## What is expected
From the line that includes "## Event ID 13554" to the last line of the records, inclusive, repeat each line exactly.

-------- Data for processing --------

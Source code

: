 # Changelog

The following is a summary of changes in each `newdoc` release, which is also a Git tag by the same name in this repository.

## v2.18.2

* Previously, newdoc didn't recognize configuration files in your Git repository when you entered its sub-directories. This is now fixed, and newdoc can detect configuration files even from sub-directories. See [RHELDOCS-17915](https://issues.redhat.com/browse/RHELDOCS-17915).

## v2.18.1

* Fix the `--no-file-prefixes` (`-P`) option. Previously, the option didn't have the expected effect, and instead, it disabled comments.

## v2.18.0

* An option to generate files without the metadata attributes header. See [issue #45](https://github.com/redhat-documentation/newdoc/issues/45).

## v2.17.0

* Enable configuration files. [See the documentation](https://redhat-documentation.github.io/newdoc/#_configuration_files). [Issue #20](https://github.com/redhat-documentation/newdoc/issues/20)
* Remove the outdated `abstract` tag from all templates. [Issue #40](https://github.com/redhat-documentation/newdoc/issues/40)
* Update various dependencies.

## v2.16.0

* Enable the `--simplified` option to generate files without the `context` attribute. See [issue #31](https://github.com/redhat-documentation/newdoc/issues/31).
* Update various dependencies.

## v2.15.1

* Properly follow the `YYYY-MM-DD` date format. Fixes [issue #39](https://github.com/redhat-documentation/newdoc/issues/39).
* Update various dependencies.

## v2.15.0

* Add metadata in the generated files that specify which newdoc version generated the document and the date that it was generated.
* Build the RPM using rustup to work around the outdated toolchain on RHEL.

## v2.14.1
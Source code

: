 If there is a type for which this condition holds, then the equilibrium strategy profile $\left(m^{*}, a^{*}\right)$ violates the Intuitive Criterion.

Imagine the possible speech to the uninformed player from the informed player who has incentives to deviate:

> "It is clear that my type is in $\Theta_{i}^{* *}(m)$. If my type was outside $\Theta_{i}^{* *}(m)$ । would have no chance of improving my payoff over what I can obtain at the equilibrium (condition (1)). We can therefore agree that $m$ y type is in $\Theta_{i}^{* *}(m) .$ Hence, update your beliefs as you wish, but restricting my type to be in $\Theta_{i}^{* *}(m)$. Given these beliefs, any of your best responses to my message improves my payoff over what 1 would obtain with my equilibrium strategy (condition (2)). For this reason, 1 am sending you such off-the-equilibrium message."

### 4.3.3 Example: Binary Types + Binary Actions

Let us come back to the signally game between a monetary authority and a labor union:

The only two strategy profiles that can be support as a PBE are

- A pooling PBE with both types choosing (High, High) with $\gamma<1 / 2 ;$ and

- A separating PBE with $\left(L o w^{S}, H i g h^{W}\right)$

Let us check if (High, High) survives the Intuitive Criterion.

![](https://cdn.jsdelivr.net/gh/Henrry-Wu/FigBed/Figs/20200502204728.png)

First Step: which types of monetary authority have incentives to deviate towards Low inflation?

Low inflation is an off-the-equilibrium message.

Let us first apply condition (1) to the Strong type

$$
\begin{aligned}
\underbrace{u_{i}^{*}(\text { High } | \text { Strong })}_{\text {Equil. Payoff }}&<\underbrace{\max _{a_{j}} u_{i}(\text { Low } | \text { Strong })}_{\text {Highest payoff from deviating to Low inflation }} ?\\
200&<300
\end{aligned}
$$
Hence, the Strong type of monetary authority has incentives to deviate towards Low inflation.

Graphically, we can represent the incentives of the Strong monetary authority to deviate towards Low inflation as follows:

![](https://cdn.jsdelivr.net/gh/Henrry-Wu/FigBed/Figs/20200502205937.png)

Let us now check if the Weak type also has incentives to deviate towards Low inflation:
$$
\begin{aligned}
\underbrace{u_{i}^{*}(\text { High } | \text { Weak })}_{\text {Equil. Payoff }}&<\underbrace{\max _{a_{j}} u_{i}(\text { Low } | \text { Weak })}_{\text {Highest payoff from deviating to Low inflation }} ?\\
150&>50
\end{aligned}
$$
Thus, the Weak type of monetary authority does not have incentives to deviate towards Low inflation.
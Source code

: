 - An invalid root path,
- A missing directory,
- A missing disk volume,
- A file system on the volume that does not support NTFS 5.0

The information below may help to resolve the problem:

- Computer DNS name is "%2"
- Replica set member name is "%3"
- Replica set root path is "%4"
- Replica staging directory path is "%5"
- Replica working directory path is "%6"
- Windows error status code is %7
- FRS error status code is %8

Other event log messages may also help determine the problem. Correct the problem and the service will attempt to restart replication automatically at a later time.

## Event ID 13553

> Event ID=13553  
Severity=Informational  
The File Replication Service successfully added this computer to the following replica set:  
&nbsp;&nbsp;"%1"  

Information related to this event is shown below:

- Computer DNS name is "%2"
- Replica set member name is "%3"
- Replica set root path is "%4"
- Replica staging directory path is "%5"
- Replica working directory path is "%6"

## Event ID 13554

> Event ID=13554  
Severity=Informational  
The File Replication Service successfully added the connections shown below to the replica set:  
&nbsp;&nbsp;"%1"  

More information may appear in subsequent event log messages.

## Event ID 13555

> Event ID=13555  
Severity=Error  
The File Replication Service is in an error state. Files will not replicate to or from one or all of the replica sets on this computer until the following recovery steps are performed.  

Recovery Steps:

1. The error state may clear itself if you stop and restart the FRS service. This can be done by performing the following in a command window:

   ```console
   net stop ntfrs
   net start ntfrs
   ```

--------

## Result
## Event ID 13554

> Event ID=13554  
Severity=Informational  
The File Replication Service successfully added the connections shown below to the replica set:  
&nbsp;&nbsp;"%1"  

More information may appear in subsequent event log messages.

## Event ID 13555

> Event ID=13555  
Severity=Error  
The File Replication Service is in an error state. Files will not replicate to or from one or all of the replica sets on this computer until the following recovery steps are performed.  

Recovery Steps:

1. The error state may clear itself if you stop and restart the FRS service. This can be done by performing the following in a command window:

   ```console
   net stop ntfrs
   net start ntfrs
   ```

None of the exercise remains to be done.